Your goal
Tell how many lines in the data below include the word "chacun". The answer is the number only.

Information supplied
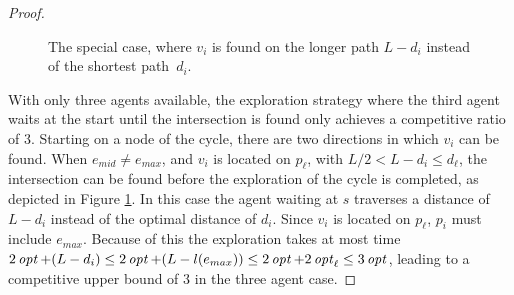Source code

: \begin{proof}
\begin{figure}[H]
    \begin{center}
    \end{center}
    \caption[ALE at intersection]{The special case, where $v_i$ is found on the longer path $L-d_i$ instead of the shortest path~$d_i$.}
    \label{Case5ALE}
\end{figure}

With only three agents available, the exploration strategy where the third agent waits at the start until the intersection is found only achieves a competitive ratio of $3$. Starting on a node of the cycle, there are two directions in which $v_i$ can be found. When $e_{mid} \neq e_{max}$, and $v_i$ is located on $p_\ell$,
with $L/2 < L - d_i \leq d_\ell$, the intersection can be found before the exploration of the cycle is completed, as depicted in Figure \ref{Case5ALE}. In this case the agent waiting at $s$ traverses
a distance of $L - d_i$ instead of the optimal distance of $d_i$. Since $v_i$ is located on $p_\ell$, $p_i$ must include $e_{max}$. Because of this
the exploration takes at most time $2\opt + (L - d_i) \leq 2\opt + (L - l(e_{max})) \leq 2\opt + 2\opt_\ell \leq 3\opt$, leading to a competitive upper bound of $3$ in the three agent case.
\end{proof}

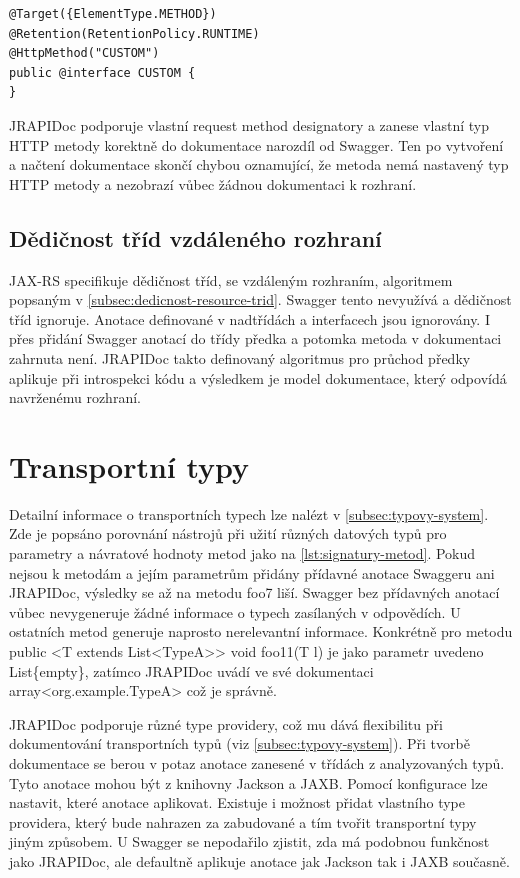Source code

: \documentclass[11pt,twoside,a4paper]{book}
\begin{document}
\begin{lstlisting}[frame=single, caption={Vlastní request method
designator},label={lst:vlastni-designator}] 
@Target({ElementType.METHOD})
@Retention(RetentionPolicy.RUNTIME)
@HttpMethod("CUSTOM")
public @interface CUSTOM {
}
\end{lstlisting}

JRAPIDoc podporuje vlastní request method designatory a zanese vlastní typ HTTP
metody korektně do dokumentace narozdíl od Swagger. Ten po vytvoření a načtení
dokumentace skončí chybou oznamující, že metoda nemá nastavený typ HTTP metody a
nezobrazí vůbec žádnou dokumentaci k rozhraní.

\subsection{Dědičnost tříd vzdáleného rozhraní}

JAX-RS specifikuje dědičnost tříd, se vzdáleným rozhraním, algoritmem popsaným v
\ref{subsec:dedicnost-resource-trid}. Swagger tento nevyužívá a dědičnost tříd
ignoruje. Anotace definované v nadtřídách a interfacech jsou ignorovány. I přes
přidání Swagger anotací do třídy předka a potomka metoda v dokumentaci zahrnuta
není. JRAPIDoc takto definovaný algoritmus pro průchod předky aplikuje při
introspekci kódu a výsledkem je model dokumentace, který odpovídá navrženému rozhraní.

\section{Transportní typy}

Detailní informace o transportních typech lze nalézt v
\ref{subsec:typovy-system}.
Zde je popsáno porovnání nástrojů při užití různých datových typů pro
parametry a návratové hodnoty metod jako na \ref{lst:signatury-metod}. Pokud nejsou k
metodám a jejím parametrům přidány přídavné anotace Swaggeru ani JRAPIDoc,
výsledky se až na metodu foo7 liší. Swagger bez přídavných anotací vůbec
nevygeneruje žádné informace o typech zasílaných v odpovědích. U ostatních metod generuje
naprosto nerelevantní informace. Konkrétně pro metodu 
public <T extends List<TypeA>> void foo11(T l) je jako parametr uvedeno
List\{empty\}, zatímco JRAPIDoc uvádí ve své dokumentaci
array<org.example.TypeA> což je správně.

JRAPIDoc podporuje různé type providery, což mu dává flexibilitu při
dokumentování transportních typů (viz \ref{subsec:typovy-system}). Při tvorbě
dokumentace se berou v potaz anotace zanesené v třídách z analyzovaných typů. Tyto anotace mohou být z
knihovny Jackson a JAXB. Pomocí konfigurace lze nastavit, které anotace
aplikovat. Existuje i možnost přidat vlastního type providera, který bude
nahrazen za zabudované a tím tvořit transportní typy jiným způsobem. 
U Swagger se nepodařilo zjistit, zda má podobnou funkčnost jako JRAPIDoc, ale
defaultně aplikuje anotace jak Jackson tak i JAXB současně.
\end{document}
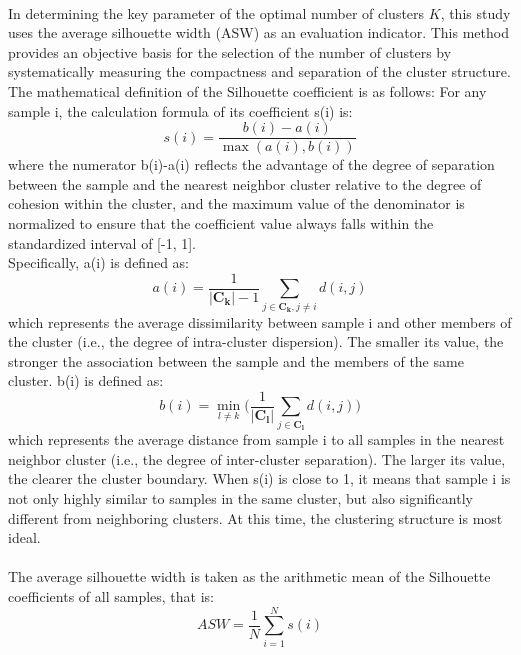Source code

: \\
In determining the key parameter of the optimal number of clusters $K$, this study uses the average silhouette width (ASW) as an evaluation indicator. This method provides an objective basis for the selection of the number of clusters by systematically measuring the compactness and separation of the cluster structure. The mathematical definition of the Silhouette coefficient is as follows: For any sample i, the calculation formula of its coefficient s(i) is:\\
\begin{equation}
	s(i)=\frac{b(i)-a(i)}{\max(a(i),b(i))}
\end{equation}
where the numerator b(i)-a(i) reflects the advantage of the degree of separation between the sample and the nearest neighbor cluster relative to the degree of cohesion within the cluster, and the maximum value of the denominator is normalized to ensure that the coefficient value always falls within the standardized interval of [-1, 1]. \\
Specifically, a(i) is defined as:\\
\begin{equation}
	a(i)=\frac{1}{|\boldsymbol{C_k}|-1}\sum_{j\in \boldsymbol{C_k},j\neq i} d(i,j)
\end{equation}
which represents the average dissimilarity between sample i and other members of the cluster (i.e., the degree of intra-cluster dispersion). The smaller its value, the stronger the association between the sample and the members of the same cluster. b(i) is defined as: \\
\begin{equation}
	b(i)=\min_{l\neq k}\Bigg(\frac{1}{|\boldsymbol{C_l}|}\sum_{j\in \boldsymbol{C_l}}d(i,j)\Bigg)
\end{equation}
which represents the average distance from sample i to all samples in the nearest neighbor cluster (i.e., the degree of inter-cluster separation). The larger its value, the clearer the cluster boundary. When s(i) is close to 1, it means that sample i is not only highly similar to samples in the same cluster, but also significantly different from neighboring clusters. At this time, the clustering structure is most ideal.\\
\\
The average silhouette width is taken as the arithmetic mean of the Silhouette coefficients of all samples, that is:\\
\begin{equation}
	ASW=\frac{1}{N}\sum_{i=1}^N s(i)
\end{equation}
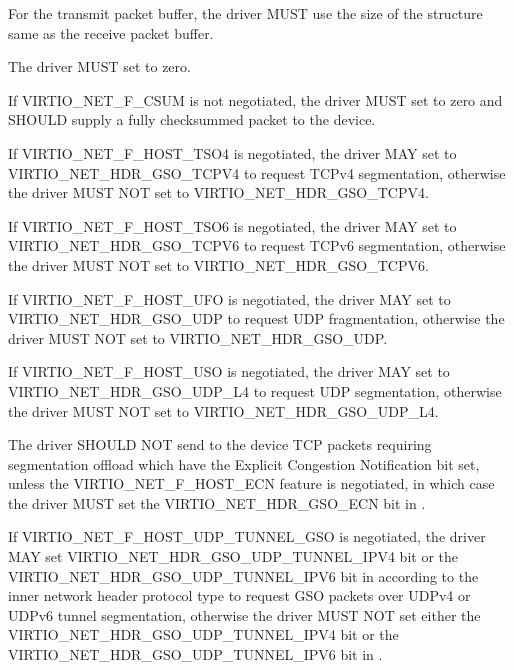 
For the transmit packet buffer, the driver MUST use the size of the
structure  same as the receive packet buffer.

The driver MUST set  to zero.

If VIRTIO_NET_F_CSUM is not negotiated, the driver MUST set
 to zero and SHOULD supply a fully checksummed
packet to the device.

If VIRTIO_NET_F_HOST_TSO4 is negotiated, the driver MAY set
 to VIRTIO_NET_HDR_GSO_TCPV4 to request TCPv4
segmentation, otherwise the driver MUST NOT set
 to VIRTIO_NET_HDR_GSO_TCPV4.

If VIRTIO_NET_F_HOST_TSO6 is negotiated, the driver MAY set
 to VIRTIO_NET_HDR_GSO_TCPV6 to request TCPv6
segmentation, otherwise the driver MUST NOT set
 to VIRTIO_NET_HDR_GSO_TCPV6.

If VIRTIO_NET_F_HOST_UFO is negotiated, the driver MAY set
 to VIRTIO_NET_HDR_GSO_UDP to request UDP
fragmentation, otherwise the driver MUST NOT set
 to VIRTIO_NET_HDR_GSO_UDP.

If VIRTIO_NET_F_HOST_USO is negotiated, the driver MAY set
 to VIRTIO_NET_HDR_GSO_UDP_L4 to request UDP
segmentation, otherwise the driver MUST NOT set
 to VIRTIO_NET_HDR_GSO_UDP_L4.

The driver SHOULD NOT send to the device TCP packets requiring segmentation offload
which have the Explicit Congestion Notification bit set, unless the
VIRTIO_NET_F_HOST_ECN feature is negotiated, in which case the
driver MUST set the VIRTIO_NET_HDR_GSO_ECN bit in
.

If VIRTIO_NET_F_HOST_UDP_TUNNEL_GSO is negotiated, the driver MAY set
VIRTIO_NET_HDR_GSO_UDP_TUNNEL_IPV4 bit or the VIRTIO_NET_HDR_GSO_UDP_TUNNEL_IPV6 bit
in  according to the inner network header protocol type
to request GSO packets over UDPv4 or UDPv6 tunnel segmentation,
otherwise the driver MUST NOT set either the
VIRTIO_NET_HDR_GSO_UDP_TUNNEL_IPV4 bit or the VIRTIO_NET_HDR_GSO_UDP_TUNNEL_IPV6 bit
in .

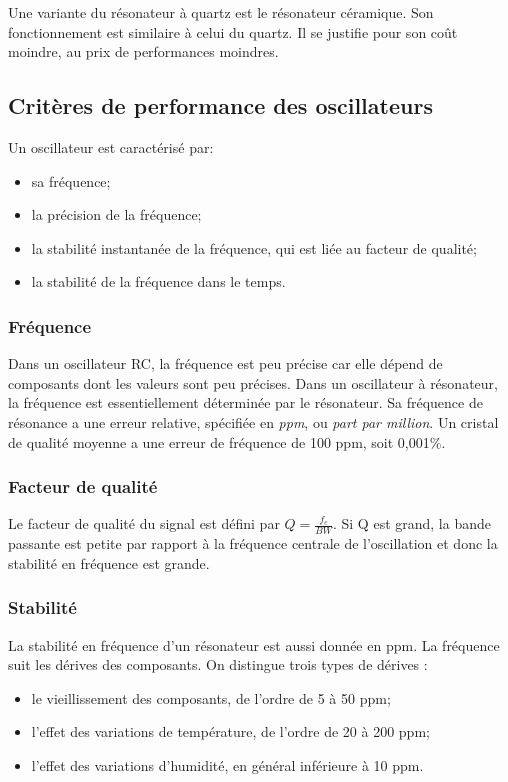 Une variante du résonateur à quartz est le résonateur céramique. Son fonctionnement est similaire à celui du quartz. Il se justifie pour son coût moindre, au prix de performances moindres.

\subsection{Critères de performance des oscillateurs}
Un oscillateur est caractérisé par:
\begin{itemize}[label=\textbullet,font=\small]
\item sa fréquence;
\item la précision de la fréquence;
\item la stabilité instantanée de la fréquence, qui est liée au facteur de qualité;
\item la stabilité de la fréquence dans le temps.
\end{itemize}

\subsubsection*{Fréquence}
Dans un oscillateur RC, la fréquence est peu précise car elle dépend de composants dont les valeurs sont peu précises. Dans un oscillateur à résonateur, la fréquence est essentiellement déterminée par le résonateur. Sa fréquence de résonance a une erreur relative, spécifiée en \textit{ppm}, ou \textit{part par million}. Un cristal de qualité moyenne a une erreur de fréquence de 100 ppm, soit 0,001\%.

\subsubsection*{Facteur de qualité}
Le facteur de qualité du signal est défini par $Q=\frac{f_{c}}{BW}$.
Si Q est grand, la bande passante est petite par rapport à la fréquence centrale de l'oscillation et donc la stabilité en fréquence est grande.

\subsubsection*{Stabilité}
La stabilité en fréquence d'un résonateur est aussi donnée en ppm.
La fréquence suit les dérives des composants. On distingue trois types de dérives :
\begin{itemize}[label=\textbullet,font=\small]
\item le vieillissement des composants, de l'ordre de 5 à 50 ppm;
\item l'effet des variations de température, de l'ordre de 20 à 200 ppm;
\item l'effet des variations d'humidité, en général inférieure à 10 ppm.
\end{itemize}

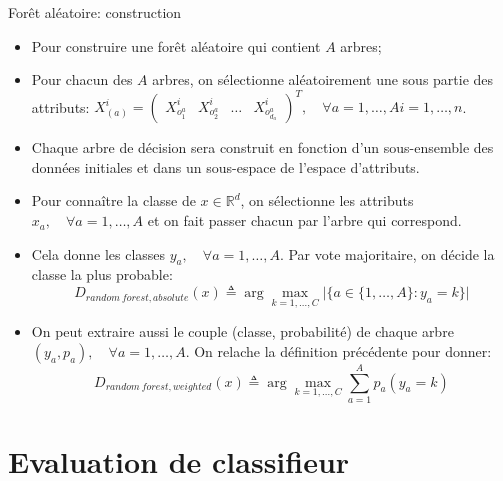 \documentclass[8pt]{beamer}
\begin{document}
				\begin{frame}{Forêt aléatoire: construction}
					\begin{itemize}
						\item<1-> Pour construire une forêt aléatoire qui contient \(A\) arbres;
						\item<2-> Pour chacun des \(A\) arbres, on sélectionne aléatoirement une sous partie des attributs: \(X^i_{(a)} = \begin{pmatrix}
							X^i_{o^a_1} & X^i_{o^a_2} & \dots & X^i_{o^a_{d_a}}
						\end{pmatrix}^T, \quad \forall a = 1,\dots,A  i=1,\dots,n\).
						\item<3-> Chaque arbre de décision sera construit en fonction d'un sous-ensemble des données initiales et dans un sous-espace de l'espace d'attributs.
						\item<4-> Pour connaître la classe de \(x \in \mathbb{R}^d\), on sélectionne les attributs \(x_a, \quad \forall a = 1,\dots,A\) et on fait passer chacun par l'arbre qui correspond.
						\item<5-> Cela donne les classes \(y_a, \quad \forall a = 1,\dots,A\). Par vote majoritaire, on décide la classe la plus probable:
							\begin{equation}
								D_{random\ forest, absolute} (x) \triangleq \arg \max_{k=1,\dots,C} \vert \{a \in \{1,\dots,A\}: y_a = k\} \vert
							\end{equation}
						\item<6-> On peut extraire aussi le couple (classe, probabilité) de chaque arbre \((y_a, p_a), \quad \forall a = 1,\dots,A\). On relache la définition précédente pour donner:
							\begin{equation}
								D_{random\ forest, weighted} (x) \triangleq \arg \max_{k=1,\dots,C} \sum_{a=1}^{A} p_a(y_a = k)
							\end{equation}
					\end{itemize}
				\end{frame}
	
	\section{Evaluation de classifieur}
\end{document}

The completed task
2